Graph Creation
In order to represent my data in a more complex and informative way-- and influenced by Joanna Drucker's warnings that graphs too easily give a false impression of objective truth-- I devised procedures for various graphic design decisions which generate the aesthetics of each graph from the data it describes.
Size
Each book is represented by a width of 3/100ths of an inch (in Excel's calculation); the number itself is chosen because it seemed to produce graphs of the appropriate size. The field is thus a square 6.24 inches in diameter, to represent the 208 books under consideration, and the diameter of each pie chart is determined by the number of books associated with the motif in question. Because my goal is to indicate the relative presence of each motif in the field as a whole, no particular attention has been paid to maintaining exact measurements as the images have been extracted from Excel or resized in Scalar, so long as all graphs are subject to the same processes and thus all relationships of scale are intact.
Color
My colour choices are also meant to qualitatively suggest further information about the relationship depicted. I wished to avoid graphs whose labels said that a motif featured a 50/50 split, but whose starkly-constrasted colours nonetheless implied that male and female books could be easily distinguished from each other. Instead, I wanted my reader's ease in distinguishing between male and female authors to be directly connected to the ease with which a reader in the 1790s might have been able to accomplish the same task if given only the information that a certain motif was present.

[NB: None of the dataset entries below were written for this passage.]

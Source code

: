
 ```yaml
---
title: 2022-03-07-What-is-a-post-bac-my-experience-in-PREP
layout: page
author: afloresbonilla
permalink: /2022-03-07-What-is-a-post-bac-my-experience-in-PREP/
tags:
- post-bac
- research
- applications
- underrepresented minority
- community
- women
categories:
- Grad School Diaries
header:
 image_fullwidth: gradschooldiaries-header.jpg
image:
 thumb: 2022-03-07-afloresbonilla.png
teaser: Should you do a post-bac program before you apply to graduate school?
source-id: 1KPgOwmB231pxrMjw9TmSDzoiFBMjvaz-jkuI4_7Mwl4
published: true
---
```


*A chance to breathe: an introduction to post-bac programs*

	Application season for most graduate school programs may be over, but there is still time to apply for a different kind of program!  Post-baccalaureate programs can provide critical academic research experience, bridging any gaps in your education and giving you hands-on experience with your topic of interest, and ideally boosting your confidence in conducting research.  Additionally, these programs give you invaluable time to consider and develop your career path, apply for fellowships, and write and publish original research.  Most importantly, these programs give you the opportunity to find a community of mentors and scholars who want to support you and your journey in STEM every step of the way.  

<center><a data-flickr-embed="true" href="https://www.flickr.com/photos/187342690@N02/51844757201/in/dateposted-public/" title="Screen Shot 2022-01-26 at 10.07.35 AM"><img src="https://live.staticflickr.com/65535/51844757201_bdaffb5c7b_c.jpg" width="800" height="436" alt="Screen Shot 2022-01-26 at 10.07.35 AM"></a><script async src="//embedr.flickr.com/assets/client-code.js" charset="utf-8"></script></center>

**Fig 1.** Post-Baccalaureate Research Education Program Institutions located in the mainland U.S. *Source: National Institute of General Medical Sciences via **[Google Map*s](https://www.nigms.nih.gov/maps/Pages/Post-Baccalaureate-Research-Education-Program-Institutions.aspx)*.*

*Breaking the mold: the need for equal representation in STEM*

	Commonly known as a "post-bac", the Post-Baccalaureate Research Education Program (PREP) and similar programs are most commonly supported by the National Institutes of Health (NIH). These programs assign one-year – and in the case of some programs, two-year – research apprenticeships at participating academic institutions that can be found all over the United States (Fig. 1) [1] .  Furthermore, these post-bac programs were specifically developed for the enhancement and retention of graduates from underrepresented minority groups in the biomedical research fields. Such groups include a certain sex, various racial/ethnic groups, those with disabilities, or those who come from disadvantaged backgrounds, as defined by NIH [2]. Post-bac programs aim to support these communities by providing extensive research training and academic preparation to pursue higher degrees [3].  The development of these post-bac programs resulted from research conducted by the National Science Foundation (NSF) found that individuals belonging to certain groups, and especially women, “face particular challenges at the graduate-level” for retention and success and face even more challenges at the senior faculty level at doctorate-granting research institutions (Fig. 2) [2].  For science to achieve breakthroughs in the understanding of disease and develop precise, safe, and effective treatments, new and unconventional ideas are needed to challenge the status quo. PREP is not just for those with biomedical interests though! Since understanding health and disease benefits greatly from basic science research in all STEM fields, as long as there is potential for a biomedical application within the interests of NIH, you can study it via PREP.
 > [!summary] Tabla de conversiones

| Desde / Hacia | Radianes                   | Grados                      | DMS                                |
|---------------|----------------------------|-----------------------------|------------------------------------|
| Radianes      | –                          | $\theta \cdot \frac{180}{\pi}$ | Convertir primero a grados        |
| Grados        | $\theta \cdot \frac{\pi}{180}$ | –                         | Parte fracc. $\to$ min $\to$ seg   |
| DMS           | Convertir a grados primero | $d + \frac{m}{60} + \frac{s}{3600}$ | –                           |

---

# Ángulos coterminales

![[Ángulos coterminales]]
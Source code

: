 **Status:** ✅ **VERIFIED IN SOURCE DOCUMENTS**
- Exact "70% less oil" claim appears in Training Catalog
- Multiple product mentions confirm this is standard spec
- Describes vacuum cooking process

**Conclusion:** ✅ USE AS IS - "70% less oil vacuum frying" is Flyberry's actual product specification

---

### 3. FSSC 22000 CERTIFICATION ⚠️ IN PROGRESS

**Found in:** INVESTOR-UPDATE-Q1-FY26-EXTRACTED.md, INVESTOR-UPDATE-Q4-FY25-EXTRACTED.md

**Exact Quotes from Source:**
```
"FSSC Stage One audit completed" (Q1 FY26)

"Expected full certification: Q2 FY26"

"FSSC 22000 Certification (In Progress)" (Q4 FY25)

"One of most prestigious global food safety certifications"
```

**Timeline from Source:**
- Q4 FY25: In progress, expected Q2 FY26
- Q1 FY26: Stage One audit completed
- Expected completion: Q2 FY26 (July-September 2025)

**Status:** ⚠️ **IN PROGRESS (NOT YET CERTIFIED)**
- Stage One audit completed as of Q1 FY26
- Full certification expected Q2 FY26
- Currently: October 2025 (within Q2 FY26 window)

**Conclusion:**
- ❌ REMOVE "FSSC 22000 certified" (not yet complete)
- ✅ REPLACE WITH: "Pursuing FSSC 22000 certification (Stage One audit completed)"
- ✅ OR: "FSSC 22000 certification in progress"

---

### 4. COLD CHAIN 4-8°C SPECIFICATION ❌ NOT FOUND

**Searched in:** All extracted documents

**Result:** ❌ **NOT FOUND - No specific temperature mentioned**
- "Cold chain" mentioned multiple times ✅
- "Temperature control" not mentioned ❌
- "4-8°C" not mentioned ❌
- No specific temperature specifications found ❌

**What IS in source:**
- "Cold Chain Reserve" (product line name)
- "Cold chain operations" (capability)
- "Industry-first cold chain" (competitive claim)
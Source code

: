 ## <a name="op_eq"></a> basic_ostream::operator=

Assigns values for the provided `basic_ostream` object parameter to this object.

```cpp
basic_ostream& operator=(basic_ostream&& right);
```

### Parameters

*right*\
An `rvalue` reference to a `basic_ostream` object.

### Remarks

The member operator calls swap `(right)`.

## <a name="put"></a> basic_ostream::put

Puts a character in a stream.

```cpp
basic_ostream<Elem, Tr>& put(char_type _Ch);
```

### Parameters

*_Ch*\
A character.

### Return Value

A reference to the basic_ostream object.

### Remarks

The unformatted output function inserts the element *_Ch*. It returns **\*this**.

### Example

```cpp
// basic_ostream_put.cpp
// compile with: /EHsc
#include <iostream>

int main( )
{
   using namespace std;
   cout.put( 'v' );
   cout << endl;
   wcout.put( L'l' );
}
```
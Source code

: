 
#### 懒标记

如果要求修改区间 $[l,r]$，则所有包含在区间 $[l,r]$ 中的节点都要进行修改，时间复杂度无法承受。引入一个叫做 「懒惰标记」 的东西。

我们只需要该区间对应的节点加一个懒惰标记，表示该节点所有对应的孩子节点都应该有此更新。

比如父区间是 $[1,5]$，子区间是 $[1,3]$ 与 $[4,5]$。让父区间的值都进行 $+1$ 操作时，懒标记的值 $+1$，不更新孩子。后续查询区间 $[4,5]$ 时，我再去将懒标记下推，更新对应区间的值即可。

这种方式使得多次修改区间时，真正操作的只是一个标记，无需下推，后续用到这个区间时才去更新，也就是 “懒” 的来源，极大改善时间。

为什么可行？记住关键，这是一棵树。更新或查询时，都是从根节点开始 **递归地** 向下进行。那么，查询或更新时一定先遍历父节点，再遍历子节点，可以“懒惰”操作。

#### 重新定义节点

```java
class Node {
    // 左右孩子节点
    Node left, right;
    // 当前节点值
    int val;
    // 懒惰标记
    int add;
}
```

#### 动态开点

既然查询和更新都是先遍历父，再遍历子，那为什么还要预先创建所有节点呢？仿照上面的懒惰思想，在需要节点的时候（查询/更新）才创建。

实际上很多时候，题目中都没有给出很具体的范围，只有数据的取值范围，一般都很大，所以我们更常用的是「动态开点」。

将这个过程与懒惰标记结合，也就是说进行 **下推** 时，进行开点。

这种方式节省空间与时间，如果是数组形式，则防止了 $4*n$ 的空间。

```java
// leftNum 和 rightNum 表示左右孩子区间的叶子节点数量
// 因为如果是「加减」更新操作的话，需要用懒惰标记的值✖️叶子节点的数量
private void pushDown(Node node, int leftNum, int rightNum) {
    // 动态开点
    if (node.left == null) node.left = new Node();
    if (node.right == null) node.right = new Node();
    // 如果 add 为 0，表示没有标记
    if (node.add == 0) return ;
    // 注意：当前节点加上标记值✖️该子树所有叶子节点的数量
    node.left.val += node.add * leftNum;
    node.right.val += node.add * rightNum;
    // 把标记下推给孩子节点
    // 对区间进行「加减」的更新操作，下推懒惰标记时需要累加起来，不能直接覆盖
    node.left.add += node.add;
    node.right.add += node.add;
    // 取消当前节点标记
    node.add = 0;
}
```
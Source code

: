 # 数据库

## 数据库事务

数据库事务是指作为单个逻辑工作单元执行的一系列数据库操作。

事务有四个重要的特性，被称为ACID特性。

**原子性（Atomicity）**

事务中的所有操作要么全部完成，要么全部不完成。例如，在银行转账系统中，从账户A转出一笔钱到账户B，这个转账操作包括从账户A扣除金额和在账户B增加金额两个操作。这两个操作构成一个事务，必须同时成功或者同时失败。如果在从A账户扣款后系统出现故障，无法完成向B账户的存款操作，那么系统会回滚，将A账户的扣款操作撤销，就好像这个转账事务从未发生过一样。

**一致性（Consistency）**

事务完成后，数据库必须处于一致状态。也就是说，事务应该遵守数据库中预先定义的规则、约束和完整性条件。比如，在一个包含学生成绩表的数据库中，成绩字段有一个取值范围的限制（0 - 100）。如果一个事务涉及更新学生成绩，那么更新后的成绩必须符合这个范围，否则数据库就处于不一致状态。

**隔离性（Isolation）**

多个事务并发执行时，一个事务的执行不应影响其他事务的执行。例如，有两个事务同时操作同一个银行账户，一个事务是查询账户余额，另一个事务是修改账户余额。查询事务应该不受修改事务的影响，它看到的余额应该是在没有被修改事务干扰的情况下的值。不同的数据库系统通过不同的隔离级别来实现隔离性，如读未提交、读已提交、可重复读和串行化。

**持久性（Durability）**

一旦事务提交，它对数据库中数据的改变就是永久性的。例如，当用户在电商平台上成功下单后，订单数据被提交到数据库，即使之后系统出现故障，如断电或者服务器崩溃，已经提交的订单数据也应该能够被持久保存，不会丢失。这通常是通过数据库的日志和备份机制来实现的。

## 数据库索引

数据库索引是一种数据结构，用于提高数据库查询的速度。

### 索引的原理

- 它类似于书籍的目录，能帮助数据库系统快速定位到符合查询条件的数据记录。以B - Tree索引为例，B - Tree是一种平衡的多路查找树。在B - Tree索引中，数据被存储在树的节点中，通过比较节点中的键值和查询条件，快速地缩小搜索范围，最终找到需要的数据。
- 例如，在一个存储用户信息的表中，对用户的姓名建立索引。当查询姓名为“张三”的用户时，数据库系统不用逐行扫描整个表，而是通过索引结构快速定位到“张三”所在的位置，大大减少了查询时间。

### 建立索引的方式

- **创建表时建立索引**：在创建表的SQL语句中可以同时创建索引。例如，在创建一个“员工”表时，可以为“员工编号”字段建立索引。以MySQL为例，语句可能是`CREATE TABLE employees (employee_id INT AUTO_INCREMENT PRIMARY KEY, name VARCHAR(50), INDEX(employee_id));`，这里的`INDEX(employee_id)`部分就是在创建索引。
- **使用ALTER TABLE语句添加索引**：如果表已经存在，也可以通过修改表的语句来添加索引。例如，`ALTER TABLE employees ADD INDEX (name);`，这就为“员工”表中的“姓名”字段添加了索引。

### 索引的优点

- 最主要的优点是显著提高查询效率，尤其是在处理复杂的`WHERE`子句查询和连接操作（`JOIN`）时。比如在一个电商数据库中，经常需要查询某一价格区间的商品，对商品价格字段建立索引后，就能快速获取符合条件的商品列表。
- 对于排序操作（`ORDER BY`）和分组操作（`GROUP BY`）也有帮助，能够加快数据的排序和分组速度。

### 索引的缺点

Accordingly, each slice's proportions of cyan and yellow are based on the percentages in the graph. A 50/50 split is just a green circle, with each half 50% cyan and 50% yellow. Or, in a pie chart with a 73/27 split dominated by men, the 'male' slice will have its colour defined as 73% cyan and 27% yellow. The 'female' slice will have those proportions reversed, 73% yellow and 27% cyan.
Cyan and yellow, specifically, were chosen partly for convenience and partly for gendered political reasons. First, the choice of CMYK over RGB: given that these graphs were being generated for the web, it would have been preferable to use RGB colourspace, rather than CMYK; indeed, some graphs aren't 'perfectly' the appropriate percentages of cyan and yellow precisely because Excel must approximate those values in RGB. However, because RGB is defined on a scale from 0 to 255, rather than 0 to 100, generating colour values from percentages was a complicated and messy process. Because the resulting graphs were also less attractive than the cyan and yellow versions, I decided in favour of CMYK.
Second: an astute reader may have noticed that this decision has been framed as cyan-and-yellow vs blue-and-green, with no mention of magenta or red. The gendered association of blue with boys and pink with girls is anachronistic in the 1790s and antiquated in the present, so it has been avoided. Sample graphs with blue for female authors (and yellow for male) proved excessively confusing to test readers, and were discarded.